** Opening DATA TO PROCESS block **

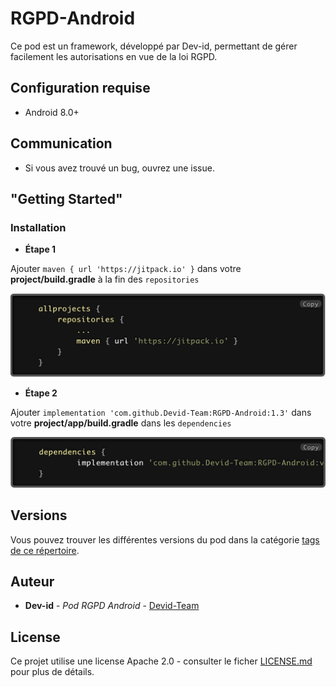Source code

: # RGPD-Android

Ce pod est un framework, développé par Dev-id, permettant de gérer facilement les autorisations en vue de la loi RGPD.

## Configuration requise

* Android 8.0+

## Communication

* Si vous avez trouvé un bug, ouvrez une issue.

## "Getting Started"

### Installation

* **Étape 1**

Ajouter `maven { url 'https://jitpack.io' }` dans votre **project/build.gradle** à la fin des `repositories`

![project](/statics/project.png)

* **Étape 2**

Ajouter `implementation 'com.github.Devid-Team:RGPD-Android:1.3'` dans votre **project/app/build.gradle** dans les `dependencies`

![project](/statics/library.png)

## Versions

Vous pouvez trouver les différentes versions du pod dans la catégorie [tags de ce répertoire](https://github.com/Devid-Team/RGPD-Android/tags).

## Auteur

* **Dev-id** - *Pod RGPD Android* - [Devid-Team](https://github.com/Devid-Team)

## License

Ce projet utilise une license Apache 2.0 - consulter le ficher [LICENSE.md](LICENSE) pour plus de détails.
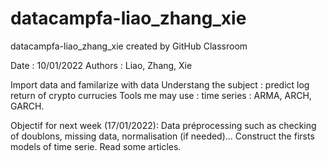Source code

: # datacampfa-liao_zhang_xie
datacampfa-liao_zhang_xie created by GitHub Classroom

Date : 10/01/2022
Authors : Liao, Zhang, Xie

Import data and familarize with data
Understang the subject : predict log return of crypto currucies
Tools me may use : time series : ARMA, ARCH, GARCH.


Objectif for next week (17/01/2022):
Data préprocessing such as checking of doublons, missing data, normalisation (if needed)...
Construct the firsts models of time serie.
Read some articles.
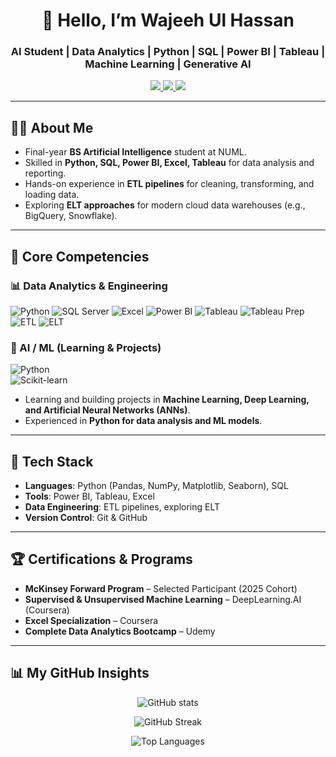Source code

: <h1 align="center">👋 Hello, I’m Wajeeh Ul Hassan</h1>
<h3 align="center">AI Student | Data Analytics | Python | SQL | Power BI | Tableau | Machine Learning | Generative AI</h3>

<p align="center">
  <a href="https://www.linkedin.com/in/hassanwajeeh" target="_blank">
    <img src="https://img.shields.io/badge/LinkedIn-Connect-blue?style=for-the-badge&logo=linkedin" />
  </a>
  <a href="https://github.com/M-Wajeeh" target="_blank">
    <img src="https://img.shields.io/badge/GitHub-Follow-black?style=for-the-badge&logo=github" />
  </a>
  <a href="mailto:Wajeeh9233@gmail.com">
    <img src="https://img.shields.io/badge/Email-Contact-red?style=for-the-badge&logo=gmail" />
  </a>
</p>

---

## 🧑‍🎓 About Me
- Final-year **BS Artificial Intelligence** student at NUML.  
- Skilled in **Python, SQL, Power BI, Excel, Tableau** for data analysis and reporting.  
- Hands-on experience in **ETL pipelines** for cleaning, transforming, and loading data.  
- Exploring **ELT approaches** for modern cloud data warehouses (e.g., BigQuery, Snowflake).  

---

## 🧠 Core Competencies
### 📊 Data Analytics & Engineering
![Python](https://img.shields.io/badge/Python-3776AB?style=for-the-badge&logo=python&logoColor=white)
![SQL Server](https://img.shields.io/badge/SQL%20Server-CC2927?style=for-the-badge&logo=microsoftsqlserver&logoColor=white)
![Excel](https://img.shields.io/badge/Excel-217346?style=for-the-badge&logo=microsoft-excel&logoColor=white)
![Power BI](https://img.shields.io/badge/PowerBI-F2C811?style=for-the-badge&logo=power-bi&logoColor=black)
![Tableau](https://img.shields.io/badge/Tableau-E97627?style=for-the-badge&logo=tableau&logoColor=white)
![Tableau Prep](https://img.shields.io/badge/Tableau%20Prep-FF6F00?style=for-the-badge&logo=tableau&logoColor=white)
![ETL](https://img.shields.io/badge/ETL-Process-017CEE?style=for-the-badge&logo=azure-data-factory&logoColor=white)
![ELT](https://img.shields.io/badge/ELT-Data%20Warehouses-4285F4?style=for-the-badge&logo=google-bigquery&logoColor=white)

### 🤖 AI / ML (Learning & Projects)  
![Python](https://img.shields.io/badge/Python-3776AB?style=for-the-badge&logo=python&logoColor=white)  
![Scikit-learn](https://img.shields.io/badge/Scikit--learn-F7931E?style=for-the-badge&logo=scikit-learn&logoColor=white)  

- Learning and building projects in **Machine Learning, Deep Learning, and Artificial Neural Networks (ANNs)**.  
- Experienced in **Python for data analysis and ML models**.  

---

## 🔹 Tech Stack
- **Languages**: Python (Pandas, NumPy, Matplotlib, Seaborn), SQL  
- **Tools**: Power BI, Tableau, Excel  
- **Data Engineering**: ETL pipelines, exploring ELT  
- **Version Control**: Git & GitHub  

---

## 🏆 Certifications & Programs
- **McKinsey Forward Program** – Selected Participant (2025 Cohort)  
- **Supervised & Unsupervised Machine Learning** – DeepLearning.AI (Coursera)  
- **Excel Specialization** – Coursera  
- **Complete Data Analytics Bootcamp** – Udemy  

---

## 📊 My GitHub Insights
<p align="center">
  <img src="https://github-readme-stats.vercel.app/api?username=M-Wajeeh&show_icons=true&theme=tokyonight" alt="GitHub stats" />
</p>
<p align="center">
  <img src="https://github-readme-streak-stats.herokuapp.com/?user=M-Wajeeh&theme=tokyonight" alt="GitHub Streak" />
</p>
<p align="center">
  <img src="https://github-readme-stats.vercel.app/api/top-langs/?username=M-Wajeeh&layout=compact&theme=tokyonight" alt="Top Languages" />
</p>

** Closing DATA TO PROCESS block **

§ **TRY IT**:
All lines containing "gmail" in the material above should appear in your reply, copied exactly.

§ **RESULT BELOW**:
  <a href="mailto:Wajeeh9233@gmail.com">
    <img src="https://img.shields.io/badge/Email-Contact-red?style=for-the-badge&logo=gmail" />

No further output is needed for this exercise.